5. Il ressort des pièces du dossier que la demande de naturalisation de M. A a été enregistrée 14 janvier 2021, date à laquelle l’exigence d’un niveau B1 en français oral et écrit prévue par les dispositions citées au point 3 était applicable. Or à l’appui de sa demande, M. A a seulement justifié d’un niveau B1 à l’oral, au demeurant par une attestation délivrée depuis plus de deux ans. S’il soutient qu’il n’a pas pu passer de test de connaissance du français du fait de la crise sanitaire, il n’apporte aucun élément susceptible de l’établir. Dès lors, le ministre n’a pas entaché sa décision d’une erreur d’appréciation en se fondant sur l’absence de justification d’une connaissance de la langue française au moins égale au niveau B1 à l’oral et à l’écrit pour confirmer l’irrecevabilité de la demande de naturalisation de M. A.
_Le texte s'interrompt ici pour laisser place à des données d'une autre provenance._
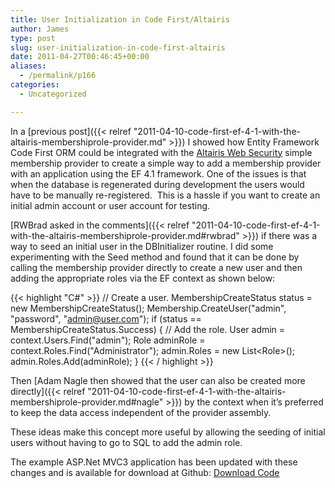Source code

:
 ```yaml
---
title: User Initialization in Code First/Altairis
author: James
type: post
slug: user-initialization-in-code-first-altairis
date: 2011-04-27T00:46:45+00:00
aliases:
  - /permalink/p166
categories:
  - Uncategorized

---
```

In a [previous post]({{< relref "2011-04-10-code-first-ef-4-1-with-the-altairis-membershiprole-provider.md" >}}) I showed how Entity Framework Code First ORM could be integrated with the [Altairis Web Security](http://altairiswebsecurity.codeplex.com/) simple membership provider to create a simple way to add a membership provider with an application using the EF 4.1 framework. One of the issues is that when the database is regenerated during development the users would have to be manually re-registered.&#160; This is a hassle if you want to create an initial admin account or user account for testing.

[RWBrad asked in the comments]({{< relref "2011-04-10-code-first-ef-4-1-with-the-altairis-membershiprole-provider.md#rwbrad" >}}) if there was a way to seed an initial user in the DBInitializer routine. I did some experimenting with the Seed method and found that it can be done by calling the membership provider directly to create a new user and then adding the appropriate roles via the EF context as shown below:

{{< highlight "C#" >}}
// Create a user.
MembershipCreateStatus status = new MembershipCreateStatus();
Membership.CreateUser("admin", "password", "admin@user.com");
if (status == MembershipCreateStatus.Success) {
    // Add the role.
    User admin = context.Users.Find("admin");
    Role adminRole = context.Roles.Find("Administrator");
    admin.Roles = new List&lt;Role&gt;();
    admin.Roles.Add(adminRole);
}
{{< / highlight >}}

Then [Adam Nagle then showed that the user can also be created more directly]({{< relref "2011-04-10-code-first-ef-4-1-with-the-altairis-membershiprole-provider.md#nagle" >}}) by the context when it’s preferred to keep the data access independent of the provider assembly.

These ideas make this concept more useful by allowing the seeding of initial users without having to go to SQL to add the admin role.

The example ASP.Net MVC3 application has been updated with these changes and is available for download at Github: [Download Code][1]

 [1]: https://github.com/turnkey-commerce/CodeFirstAltairis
6. Il résulte de tout ce qui précède que les conclusions à fin d’annulation présentées par M. A doivent être rejetées, de même que, par voie de conséquence, celles présentées au titre de l’article L. 761-1 du code de justice administrative.
D E C I D E :
Article 1er : La requête de M. A est rejetée.
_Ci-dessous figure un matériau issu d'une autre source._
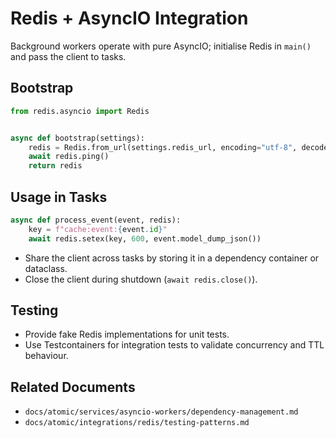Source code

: # Redis + AsyncIO Integration

Background workers operate with pure AsyncIO; initialise Redis in `main()` and pass the client to tasks.

## Bootstrap

```python
from redis.asyncio import Redis


async def bootstrap(settings):
    redis = Redis.from_url(settings.redis_url, encoding="utf-8", decode_responses=True)
    await redis.ping()
    return redis
```

## Usage in Tasks

```python
async def process_event(event, redis):
    key = f"cache:event:{event.id}"
    await redis.setex(key, 600, event.model_dump_json())
```

- Share the client across tasks by storing it in a dependency container or dataclass.
- Close the client during shutdown (`await redis.close()`).

## Testing

- Provide fake Redis implementations for unit tests.
- Use Testcontainers for integration tests to validate concurrency and TTL behaviour.

## Related Documents

- `docs/atomic/services/asyncio-workers/dependency-management.md`
- `docs/atomic/integrations/redis/testing-patterns.md`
Article 2 : Le présent jugement sera notifié à M. B et au ministre d’Etat, ministre de l’intérieur.
Délibéré après l’audience du 16 janvier 2025, à laquelle siégeaient :
Mme Gourmelon, présidente,
Mme Milin, première conseillère,
M. Cordrie, conseiller.
Rendu public par mise à disposition au greffe le 31 janvier 2025.
Le rapporteur,
A. CORDRIE
La présidente,
V. GOURMELONLa greffière,
F. ARLAIS
La République mande et ordonne au ministre d’Etat, ministre de l’intérieur en ce qui le concerne ou à tous commissaires de justice à ce requis en ce qui concerne les voies de droit commun, contre les parties privées, de pourvoir à l’exécution de la présente décision.